We have just completed our update of the Betsy Lehman Report, which was published in 2004. The 2007 version serves as a resource for the evaluation of these treatment centers and programs. The summary of evidence-based guidelines focuses on surgical care; multidisciplinary evaluation and treatment; behavioral and psychological care; adolescent surgery; anesthetic perioperative care and pain management; nursing perioperative care; informed consent; policy and access (coding and reimbursement); specialized facilities and resources; data collection; and endoscopic interventions. You can find the Betsy Lehman Report by going to www.mass.gov and searching for “Betsy Lehman Report.”

What are your thoughts on the role of the bariatric surgery program manager or coordinator?
Without a doubt, the program manager is the key to safety and efficiency. A higher level of care will be provided because the specialists within the multidisciplinary team are able to focus their energies solely on treating the patient.

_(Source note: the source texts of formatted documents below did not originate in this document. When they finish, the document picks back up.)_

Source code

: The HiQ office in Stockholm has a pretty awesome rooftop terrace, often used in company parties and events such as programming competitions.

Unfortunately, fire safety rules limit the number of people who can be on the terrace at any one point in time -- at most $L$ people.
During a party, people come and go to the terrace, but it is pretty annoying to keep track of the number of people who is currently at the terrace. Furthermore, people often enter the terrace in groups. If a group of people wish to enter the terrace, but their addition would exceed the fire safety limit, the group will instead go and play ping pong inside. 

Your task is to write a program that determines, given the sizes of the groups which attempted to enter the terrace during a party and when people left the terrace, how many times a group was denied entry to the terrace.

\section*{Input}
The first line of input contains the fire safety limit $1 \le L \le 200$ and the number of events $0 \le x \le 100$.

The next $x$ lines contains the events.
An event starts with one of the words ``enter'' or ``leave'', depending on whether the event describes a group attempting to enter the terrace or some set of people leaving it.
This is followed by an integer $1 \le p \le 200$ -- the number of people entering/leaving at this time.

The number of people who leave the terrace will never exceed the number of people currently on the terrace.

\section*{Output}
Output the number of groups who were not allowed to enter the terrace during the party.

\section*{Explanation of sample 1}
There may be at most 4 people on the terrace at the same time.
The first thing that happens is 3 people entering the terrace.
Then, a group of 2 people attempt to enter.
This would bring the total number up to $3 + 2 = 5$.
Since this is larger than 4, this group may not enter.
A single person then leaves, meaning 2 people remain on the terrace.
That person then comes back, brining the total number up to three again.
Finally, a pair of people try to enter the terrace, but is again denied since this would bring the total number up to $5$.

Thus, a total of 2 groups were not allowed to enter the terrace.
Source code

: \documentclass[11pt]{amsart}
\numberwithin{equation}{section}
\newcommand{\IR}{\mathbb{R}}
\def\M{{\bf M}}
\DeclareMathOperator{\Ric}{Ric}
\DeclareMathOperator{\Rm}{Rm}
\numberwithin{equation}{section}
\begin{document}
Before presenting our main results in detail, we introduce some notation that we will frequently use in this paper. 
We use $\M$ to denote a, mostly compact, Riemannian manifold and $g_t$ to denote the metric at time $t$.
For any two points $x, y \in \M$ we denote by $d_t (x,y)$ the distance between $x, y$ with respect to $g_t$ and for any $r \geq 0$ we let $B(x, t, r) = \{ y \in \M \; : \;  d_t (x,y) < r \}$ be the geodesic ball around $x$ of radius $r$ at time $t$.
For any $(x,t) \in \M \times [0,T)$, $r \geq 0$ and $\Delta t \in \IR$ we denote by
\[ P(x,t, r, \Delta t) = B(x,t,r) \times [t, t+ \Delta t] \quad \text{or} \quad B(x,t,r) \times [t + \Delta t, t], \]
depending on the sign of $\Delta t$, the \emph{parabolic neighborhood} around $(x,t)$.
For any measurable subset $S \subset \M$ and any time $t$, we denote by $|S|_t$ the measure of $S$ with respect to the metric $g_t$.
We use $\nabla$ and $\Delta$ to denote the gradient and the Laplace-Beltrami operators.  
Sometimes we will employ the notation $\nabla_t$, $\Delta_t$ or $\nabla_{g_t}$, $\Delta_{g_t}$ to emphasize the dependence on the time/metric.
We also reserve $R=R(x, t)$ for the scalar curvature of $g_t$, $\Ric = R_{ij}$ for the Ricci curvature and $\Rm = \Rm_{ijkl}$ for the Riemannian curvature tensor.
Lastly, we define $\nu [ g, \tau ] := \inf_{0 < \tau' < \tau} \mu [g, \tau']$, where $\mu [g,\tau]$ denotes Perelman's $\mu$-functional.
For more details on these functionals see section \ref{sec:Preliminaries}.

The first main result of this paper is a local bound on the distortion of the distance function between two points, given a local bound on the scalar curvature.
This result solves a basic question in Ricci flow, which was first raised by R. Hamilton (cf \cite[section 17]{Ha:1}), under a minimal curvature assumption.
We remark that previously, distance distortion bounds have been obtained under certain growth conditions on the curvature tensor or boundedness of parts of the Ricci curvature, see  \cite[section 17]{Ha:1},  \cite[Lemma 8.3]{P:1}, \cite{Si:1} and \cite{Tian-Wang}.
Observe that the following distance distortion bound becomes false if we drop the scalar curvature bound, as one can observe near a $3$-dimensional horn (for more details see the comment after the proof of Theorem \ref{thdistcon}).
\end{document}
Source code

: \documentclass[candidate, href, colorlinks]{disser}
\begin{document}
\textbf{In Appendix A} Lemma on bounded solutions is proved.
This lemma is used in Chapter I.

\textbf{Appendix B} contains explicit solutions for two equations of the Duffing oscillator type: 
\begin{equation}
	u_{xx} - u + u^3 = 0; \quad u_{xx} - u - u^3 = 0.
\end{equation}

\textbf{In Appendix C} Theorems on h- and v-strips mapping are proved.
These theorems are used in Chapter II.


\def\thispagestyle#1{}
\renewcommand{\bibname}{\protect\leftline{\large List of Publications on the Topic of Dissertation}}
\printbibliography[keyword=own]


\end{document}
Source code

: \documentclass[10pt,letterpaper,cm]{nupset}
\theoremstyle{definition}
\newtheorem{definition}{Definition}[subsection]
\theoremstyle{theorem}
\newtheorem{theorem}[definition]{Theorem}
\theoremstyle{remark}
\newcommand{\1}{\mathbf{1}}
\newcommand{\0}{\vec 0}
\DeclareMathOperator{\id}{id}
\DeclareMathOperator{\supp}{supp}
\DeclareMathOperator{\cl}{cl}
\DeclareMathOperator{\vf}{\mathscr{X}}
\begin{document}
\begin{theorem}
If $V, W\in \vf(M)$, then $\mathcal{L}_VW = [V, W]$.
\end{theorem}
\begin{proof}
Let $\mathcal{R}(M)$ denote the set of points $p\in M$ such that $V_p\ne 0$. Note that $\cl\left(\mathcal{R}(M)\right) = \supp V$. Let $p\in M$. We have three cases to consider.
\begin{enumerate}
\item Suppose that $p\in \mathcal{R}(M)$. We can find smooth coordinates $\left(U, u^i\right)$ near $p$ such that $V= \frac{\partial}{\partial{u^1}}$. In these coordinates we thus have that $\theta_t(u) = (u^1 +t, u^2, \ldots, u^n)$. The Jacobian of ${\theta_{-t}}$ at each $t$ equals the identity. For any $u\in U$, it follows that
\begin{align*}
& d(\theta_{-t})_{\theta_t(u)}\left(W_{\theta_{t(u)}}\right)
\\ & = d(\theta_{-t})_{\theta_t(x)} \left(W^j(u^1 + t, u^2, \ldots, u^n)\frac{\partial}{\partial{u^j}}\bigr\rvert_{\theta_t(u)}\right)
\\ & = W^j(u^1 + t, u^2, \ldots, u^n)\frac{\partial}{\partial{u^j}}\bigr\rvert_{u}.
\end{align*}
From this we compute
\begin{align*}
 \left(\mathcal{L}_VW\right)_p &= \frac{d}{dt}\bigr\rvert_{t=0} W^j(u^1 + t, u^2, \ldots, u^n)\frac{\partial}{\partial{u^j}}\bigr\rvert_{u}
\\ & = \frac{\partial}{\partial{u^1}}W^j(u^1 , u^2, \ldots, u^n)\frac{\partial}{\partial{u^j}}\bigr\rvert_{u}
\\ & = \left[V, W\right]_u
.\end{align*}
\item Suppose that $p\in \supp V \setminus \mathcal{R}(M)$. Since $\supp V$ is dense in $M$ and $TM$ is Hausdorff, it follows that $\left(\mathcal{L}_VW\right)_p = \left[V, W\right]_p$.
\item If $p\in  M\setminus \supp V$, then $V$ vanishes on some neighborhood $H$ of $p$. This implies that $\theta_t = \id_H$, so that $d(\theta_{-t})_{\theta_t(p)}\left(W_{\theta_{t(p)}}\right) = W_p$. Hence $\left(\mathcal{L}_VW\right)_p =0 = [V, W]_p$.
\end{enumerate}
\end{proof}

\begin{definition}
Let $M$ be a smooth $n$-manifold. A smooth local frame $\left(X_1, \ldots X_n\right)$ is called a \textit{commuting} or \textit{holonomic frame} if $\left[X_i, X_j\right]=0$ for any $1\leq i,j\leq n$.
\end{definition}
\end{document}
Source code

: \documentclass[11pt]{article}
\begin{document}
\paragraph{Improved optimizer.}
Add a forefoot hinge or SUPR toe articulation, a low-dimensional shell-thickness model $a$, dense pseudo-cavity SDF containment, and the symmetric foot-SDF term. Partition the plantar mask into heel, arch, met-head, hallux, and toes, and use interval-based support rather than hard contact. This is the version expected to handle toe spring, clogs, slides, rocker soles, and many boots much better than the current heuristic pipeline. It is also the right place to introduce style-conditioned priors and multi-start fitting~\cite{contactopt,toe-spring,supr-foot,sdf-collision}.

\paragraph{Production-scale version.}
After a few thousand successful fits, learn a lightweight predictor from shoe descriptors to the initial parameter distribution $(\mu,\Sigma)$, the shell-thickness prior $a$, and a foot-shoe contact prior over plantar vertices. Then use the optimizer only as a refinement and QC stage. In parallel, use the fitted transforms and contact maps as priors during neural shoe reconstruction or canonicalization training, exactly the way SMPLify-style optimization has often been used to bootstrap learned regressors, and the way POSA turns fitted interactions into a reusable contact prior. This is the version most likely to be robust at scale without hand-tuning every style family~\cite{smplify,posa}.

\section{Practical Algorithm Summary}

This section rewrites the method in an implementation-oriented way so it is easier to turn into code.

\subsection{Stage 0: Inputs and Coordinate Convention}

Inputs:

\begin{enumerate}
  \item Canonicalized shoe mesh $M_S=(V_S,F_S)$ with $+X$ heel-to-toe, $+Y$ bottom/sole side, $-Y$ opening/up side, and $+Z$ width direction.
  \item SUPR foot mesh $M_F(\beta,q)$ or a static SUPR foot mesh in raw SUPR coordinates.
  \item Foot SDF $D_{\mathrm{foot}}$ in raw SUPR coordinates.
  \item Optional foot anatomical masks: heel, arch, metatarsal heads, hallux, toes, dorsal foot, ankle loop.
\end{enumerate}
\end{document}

You place a high level of importance on the multidisciplinary team and mention that this is an important part of the Betsy Lehman Report. Why is it so important to have a multidisciplinary care team within bariatric surgery?
Severe obesity is a multifaceted disease; thus the treatment needs to be multidimensional. Staff that make up a multidisciplinary care team use the expertise in their respective fields to provide input and evaluate and manage the patient throughout the surgery and follow-up period. More information about our multidisciplinary team can be found at www.BIDMC.Harvard.edu/WLS.

What fields/areas are included in a multidisciplinary care team for bariatric surgery?
The multidisciplinary care team should comprise medical, surgical, anesthetic, psychiatric, nursing, physical therapy, and nutritional professionals. A clinical program manager is also needed to pull everything together, allowing the other members of the team to focus on their respective specialties.

Do you think preoperative weight loss is beneficial? Does the Betsy Lehman Report have recommendations for this? Who on the multidisciplinary team addresses this issue?
Research shows that a preoperative weight loss of greater than or equal to five percent is related to decreased operative time, which may reduce a patient’s surgical risk. A weight loss of 5 to 10 percent of initial body weight, especially in patients with BMI greater than or equal to 50, is recommended by the Betsy Lehman Report. The two members of the team who are most involved with preoperative weight loss are the psychological and nutritional professionals. With that said, all of the members of the multidisciplinary team play a role in helping the patient progress from preoperative to postoperative on the safest, healthiest track possible, so all may play a role in encouraging the patient to lose the preoperative weight.